§ **EXERCISE**
Beneath this task are records; print exactly the stretch of them from the line with "- Authentication & Role Management" through the line with "## Other API testing frameworks and tools", both ends included.

(Stored data)

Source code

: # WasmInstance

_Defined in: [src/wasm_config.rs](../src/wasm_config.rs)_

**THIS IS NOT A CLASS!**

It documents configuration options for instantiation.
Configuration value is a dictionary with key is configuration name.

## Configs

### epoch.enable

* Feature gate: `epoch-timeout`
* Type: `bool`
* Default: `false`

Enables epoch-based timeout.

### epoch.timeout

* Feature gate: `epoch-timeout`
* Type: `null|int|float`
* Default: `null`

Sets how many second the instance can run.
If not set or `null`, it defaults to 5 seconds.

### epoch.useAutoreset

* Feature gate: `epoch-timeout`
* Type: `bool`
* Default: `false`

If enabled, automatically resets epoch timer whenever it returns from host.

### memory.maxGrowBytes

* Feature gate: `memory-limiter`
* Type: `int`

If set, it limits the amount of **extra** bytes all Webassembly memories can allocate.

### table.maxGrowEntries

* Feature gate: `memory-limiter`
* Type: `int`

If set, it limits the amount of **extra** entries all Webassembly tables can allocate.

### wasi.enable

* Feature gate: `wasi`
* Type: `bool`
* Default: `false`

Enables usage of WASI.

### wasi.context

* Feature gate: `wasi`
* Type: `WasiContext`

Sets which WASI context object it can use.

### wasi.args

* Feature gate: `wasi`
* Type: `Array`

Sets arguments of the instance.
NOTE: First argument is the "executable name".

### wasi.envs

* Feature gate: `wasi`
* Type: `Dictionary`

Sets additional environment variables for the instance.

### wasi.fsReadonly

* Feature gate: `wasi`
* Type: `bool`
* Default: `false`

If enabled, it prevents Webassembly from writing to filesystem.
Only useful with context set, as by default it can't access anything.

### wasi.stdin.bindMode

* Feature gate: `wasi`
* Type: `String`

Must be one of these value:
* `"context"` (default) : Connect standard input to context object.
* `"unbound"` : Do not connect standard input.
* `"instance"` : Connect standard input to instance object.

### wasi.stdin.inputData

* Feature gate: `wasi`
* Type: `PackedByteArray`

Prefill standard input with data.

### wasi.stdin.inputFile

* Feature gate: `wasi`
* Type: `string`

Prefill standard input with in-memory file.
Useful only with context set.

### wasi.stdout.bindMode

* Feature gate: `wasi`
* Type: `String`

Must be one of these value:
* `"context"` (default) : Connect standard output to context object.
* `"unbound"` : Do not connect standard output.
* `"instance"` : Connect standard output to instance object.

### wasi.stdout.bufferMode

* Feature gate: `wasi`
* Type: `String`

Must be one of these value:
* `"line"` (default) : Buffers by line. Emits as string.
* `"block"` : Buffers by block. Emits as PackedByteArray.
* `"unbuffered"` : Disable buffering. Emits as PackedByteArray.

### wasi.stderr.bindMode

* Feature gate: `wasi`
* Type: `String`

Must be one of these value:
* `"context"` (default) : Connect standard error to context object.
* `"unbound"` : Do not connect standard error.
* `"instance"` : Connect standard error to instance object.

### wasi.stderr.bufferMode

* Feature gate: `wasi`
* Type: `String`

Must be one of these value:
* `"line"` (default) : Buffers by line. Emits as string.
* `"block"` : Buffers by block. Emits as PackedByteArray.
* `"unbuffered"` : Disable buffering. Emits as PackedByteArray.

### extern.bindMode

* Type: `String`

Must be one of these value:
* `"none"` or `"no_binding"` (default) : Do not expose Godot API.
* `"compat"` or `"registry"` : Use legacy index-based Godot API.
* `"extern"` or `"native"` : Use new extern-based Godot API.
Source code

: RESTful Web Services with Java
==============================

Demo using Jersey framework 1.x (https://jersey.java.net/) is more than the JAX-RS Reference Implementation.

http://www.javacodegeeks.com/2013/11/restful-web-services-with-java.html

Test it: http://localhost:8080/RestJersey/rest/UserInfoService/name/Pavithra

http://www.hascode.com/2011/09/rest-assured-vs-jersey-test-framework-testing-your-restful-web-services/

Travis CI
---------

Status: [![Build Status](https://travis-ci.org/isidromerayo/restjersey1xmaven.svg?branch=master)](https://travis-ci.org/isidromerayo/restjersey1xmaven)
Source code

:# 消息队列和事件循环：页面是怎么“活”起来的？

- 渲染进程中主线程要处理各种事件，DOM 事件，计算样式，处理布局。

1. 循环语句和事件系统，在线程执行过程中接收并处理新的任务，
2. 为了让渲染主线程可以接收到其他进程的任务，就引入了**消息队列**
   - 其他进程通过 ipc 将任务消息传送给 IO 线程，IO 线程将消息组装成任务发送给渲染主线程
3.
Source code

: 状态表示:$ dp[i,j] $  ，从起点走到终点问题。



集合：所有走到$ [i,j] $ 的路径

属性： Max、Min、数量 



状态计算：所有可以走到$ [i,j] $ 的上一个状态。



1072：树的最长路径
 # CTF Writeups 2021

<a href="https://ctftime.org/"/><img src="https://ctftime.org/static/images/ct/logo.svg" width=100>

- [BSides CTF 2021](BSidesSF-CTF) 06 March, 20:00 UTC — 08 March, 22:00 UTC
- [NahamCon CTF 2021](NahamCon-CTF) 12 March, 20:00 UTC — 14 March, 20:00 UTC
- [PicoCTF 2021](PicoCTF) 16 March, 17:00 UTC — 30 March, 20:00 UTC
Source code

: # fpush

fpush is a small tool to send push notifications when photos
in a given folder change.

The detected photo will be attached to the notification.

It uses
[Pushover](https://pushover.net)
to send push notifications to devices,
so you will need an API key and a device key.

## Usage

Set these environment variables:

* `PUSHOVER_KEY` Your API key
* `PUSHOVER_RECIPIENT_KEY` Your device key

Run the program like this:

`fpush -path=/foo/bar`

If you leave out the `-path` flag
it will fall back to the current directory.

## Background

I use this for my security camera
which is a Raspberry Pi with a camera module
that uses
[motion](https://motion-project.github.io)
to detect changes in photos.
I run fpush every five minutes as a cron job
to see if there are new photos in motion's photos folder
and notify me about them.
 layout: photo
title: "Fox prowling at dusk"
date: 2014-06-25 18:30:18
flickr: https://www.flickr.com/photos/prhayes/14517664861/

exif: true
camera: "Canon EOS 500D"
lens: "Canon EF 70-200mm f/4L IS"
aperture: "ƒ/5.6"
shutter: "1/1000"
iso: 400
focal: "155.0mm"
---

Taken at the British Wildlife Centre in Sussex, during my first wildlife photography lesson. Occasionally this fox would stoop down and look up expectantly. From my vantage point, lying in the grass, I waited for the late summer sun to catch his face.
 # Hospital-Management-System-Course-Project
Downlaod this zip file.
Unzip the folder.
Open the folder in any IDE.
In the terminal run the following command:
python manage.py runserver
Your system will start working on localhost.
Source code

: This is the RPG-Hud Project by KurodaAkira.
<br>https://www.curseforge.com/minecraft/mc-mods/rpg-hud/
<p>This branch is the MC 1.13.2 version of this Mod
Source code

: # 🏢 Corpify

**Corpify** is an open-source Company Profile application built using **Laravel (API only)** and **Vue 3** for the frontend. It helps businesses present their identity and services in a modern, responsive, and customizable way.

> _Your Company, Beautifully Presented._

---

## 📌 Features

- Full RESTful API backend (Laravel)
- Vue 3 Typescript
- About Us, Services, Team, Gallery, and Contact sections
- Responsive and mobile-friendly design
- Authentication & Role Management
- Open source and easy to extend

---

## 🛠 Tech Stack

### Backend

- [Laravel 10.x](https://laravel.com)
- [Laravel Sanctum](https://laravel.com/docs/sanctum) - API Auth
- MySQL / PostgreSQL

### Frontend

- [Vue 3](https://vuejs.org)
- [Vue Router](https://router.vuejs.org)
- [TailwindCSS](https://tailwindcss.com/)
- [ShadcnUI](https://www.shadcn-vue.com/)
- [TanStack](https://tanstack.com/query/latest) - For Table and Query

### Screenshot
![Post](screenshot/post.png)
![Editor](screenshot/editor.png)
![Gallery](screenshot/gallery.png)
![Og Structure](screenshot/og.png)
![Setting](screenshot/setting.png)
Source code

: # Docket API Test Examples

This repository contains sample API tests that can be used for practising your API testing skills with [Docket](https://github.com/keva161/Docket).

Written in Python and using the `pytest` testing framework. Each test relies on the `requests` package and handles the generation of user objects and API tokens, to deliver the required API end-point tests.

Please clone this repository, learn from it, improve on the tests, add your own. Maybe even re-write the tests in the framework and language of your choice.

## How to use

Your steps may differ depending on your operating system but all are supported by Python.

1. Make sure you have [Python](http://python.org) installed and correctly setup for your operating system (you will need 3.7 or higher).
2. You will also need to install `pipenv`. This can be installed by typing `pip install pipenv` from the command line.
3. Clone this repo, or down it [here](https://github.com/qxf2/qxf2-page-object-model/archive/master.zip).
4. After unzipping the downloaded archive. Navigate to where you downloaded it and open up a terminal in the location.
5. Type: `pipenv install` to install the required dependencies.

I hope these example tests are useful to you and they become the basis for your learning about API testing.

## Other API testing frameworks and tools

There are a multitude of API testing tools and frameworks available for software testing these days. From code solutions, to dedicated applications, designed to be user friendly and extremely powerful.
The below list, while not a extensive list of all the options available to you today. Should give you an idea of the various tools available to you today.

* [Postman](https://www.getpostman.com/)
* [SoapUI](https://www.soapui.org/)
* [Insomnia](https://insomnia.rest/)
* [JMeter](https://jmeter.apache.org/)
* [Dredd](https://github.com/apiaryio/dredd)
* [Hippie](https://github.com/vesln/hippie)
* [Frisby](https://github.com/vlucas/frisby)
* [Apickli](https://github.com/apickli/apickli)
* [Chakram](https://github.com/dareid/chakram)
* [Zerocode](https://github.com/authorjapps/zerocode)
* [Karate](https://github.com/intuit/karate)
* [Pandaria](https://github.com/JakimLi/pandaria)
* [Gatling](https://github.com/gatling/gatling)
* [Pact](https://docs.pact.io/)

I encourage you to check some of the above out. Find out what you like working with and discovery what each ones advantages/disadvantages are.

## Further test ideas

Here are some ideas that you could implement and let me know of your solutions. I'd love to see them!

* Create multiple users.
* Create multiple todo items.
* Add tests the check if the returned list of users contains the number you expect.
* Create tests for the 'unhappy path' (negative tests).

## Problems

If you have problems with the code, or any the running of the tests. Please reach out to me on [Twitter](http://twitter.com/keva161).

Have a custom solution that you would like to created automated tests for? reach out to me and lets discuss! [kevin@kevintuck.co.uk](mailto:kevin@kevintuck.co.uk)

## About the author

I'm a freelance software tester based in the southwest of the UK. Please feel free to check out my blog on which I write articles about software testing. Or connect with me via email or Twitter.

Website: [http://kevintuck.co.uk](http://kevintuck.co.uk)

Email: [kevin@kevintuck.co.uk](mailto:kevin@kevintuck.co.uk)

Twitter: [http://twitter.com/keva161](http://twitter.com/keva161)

§ **TASK SOLUTION**
- Authentication & Role Management
- Open source and easy to extend

---

## 🛠 Tech Stack

### Backend

- [Laravel 10.x](https://laravel.com)
- [Laravel Sanctum](https://laravel.com/docs/sanctum) - API Auth
- MySQL / PostgreSQL

### Frontend

- [Vue 3](https://vuejs.org)
- [Vue Router](https://router.vuejs.org)
- [TailwindCSS](https://tailwindcss.com/)
- [ShadcnUI](https://www.shadcn-vue.com/)
- [TanStack](https://tanstack.com/query/latest) - For Table and Query

### Screenshot
![Post](screenshot/post.png)
![Editor](screenshot/editor.png)
![Gallery](screenshot/gallery.png)
![Og Structure](screenshot/og.png)
![Setting](screenshot/setting.png)
Source code

: # Docket API Test Examples

This repository contains sample API tests that can be used for practising your API testing skills with [Docket](https://github.com/keva161/Docket).

Written in Python and using the `pytest` testing framework. Each test relies on the `requests` package and handles the generation of user objects and API tokens, to deliver the required API end-point tests.

Please clone this repository, learn from it, improve on the tests, add your own. Maybe even re-write the tests in the framework and language of your choice.

## How to use

Your steps may differ depending on your operating system but all are supported by Python.

1. Make sure you have [Python](http://python.org) installed and correctly setup for your operating system (you will need 3.7 or higher).
2. You will also need to install `pipenv`. This can be installed by typing `pip install pipenv` from the command line.
3. Clone this repo, or down it [here](https://github.com/qxf2/qxf2-page-object-model/archive/master.zip).
4. After unzipping the downloaded archive. Navigate to where you downloaded it and open up a terminal in the location.
5. Type: `pipenv install` to install the required dependencies.

I hope these example tests are useful to you and they become the basis for your learning about API testing.

## Other API testing frameworks and tools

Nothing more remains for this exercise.